What is the difference between very good programmers and excellent programmers? I think it’s only one single thing that makes the difference between excellent programmers and the others, and that’s the ability to “tie the knot”. But let me explain first…
What are very good programmers, anyway? The final product does not matter; I think you don’t need to be an excellent programmer to write excellent software—and likewise, there are excellent programmers which don’t (always) write excellent software. The quality of a programmer better is shown in the ways she programs, not what she programs. And with that said, 80% of the programming jobs (just a SWAG) don’t need any kind of very good programmer, one that knows what she does is good enough for your usual web application or payroll system.

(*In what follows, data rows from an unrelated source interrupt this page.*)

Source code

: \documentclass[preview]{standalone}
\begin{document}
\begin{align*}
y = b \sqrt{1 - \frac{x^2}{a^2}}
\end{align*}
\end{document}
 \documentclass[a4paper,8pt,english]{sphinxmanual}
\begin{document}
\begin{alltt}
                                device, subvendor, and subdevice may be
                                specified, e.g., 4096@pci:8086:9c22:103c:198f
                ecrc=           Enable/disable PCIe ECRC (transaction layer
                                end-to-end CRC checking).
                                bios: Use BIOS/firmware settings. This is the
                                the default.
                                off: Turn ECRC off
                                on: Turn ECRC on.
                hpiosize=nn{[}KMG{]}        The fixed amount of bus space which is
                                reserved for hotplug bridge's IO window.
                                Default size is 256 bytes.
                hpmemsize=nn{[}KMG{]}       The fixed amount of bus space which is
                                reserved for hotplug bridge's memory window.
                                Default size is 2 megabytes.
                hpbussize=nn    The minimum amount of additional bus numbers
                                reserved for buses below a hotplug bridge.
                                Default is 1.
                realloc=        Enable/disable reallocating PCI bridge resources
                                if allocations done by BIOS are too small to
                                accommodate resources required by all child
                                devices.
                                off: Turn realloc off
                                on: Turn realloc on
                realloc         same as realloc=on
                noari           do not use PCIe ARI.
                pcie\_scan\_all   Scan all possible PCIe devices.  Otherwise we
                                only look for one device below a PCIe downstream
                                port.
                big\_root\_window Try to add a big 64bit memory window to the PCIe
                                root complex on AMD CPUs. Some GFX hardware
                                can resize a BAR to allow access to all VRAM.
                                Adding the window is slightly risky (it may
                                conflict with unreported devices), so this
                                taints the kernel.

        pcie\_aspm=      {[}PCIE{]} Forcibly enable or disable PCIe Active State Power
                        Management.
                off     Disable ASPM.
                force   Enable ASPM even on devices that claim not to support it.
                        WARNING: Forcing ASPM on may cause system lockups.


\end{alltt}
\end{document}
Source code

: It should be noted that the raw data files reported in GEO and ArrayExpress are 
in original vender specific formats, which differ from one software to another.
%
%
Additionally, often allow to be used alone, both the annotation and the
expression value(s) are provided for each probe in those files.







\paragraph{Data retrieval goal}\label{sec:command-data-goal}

The other 20%, however, are commonly known as interesting projects, and having really good to excellent programmers helps here.
Apart from learning various programming techniques, languages, libraries and having general experience in programming, the most important thing that changes during the lifetime of a programmer are the means of abstraction she can use.
Most programmers, like it or not, start off with some dialect of Basic. Basically (no pun intended), Basic allows for no means of abstraction, Visual Fred aside. And if it did, the new programmers wouldn’t know how to use it, anyway.
The common procedural languages one often learns next, say C or
Pascal, allow for abstraction from a data point of view, they provide
records and functions and procedures, so you can
abstract how to store the data, and what do to with the data.
After this, most people dabble into object-oriented programming—and if they manage to stay on track (and learn a good OO language), they usually can learn and apply the concepts of OO pretty quickly. Object-orientation allows for further abstraction: due to polymorphism, we can not only abstract the ways data is kept, but also how data is dealt with. A good way to see how far they have progressed is to look at their method definitions, does it more look like imperative or functional code inside?
Given enough time, and some mathematical interest, functional programming is next. (You could do FP before OO, as well—the concepts are orthogonal enough they do not really interfere.) In comparison to OO, encapsulation is not that appraised here, but by means of abstraction, FP allows for things the usual OO developer never would have dreamt of (the more pure and typed the language is, the better this works—no-one cares anymore how pragmatic the language is, at that level!).
Now, say, you’ve become a very good programmer that thinks about continuation monads during breakfast and quickly writes a Prolog implementation in Common Lisp to solve some logical puzzles after lunchtime, what’s missing before you become an excellent programmer?
The thing that’s missing is getting rid of all the abstraction again, to tie the knot, usually by means of a compiler. Computers aren’t made to run maths, they are made to run code. Fortunately, that code even can take maths and produce code, but to make it do that it needs an excellent programmer.
Studying continuations on it’s own is a mathematically interesting thing, but it’s of no use to the computer. When you are able to generate code, however, that rewrites code in continuation passing style in order to use direct jumps and avoid using the stack, so your code runs more efficient and allows for more flexible ways of programming, your CPU will thank you.
“All problems in computer science can be solved by another level of abstraction”, they say, but if you don’t manage to get rid of them when you don’t need them anymore, you don’t need to wonder when your programs are slow, complex, and inefficient.
When you are able to abstract your problem as far as possible, you are a very good programmer; but if you are able to abstract your problem in a way it is most efficient for the machine, you have become an excellent programmer.